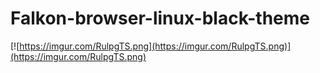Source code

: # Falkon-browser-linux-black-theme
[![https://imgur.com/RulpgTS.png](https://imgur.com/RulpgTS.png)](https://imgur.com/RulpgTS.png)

==

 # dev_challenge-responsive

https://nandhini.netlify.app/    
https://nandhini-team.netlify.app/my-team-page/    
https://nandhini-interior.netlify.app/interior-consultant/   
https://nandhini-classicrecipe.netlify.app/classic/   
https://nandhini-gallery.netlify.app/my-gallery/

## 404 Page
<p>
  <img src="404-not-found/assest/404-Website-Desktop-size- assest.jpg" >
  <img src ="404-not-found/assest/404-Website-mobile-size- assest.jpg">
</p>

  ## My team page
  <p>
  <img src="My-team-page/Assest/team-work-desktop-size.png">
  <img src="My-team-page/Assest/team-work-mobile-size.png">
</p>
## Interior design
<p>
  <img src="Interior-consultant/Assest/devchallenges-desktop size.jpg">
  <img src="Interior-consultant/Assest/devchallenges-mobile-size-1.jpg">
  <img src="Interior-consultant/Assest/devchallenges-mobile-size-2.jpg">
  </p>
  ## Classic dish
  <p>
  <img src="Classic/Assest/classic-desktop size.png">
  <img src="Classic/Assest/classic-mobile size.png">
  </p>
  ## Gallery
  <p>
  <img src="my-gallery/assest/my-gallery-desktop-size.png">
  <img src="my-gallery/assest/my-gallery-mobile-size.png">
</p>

* * *

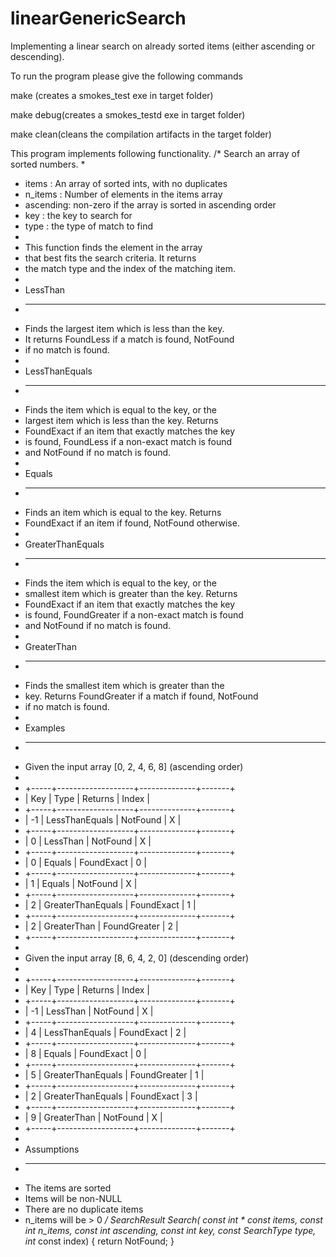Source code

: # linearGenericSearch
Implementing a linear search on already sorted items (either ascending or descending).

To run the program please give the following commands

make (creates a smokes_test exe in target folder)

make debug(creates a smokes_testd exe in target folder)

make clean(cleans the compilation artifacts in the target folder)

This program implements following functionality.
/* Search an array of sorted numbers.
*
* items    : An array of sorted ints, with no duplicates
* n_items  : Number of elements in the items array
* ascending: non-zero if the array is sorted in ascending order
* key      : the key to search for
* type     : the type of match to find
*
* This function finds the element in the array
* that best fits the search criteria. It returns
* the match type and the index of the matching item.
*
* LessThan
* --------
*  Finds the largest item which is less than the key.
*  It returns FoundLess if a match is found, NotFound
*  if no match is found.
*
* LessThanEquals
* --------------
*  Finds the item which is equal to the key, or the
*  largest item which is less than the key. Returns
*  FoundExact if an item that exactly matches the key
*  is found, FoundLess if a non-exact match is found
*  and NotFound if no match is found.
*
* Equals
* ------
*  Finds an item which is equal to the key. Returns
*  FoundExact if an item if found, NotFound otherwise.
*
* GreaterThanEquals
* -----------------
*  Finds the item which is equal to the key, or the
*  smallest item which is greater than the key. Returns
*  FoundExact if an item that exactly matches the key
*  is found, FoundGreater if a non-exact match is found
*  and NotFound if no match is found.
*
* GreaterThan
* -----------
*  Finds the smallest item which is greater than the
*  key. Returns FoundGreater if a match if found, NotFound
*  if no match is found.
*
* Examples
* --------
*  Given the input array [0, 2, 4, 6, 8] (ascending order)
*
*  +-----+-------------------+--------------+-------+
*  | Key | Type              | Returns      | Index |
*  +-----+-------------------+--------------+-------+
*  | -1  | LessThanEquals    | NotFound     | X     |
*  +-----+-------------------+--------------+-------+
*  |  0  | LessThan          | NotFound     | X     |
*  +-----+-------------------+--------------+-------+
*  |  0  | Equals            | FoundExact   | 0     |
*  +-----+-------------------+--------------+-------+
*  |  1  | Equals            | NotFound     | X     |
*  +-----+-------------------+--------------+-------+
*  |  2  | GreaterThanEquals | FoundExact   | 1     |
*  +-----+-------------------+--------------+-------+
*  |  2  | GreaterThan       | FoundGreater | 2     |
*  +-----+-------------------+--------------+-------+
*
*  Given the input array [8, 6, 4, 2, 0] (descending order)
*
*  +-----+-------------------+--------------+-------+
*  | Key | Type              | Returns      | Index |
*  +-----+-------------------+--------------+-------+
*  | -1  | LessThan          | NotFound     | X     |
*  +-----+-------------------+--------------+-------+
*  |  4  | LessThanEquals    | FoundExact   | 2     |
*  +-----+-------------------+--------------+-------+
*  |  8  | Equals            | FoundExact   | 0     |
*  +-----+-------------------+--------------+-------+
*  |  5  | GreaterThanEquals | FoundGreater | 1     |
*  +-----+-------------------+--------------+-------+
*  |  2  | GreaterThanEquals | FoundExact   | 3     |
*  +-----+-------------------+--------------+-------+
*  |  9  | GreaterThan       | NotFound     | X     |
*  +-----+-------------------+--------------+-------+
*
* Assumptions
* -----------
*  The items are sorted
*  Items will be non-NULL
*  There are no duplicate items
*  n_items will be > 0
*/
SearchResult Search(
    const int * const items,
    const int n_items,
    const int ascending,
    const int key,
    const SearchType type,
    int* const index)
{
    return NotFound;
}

**Required work:** Which lines of the data contain "smallest"? Copy them all.

**Expected output:**
*  smallest item which is greater than the key. Returns
*  Finds the smallest item which is greater than the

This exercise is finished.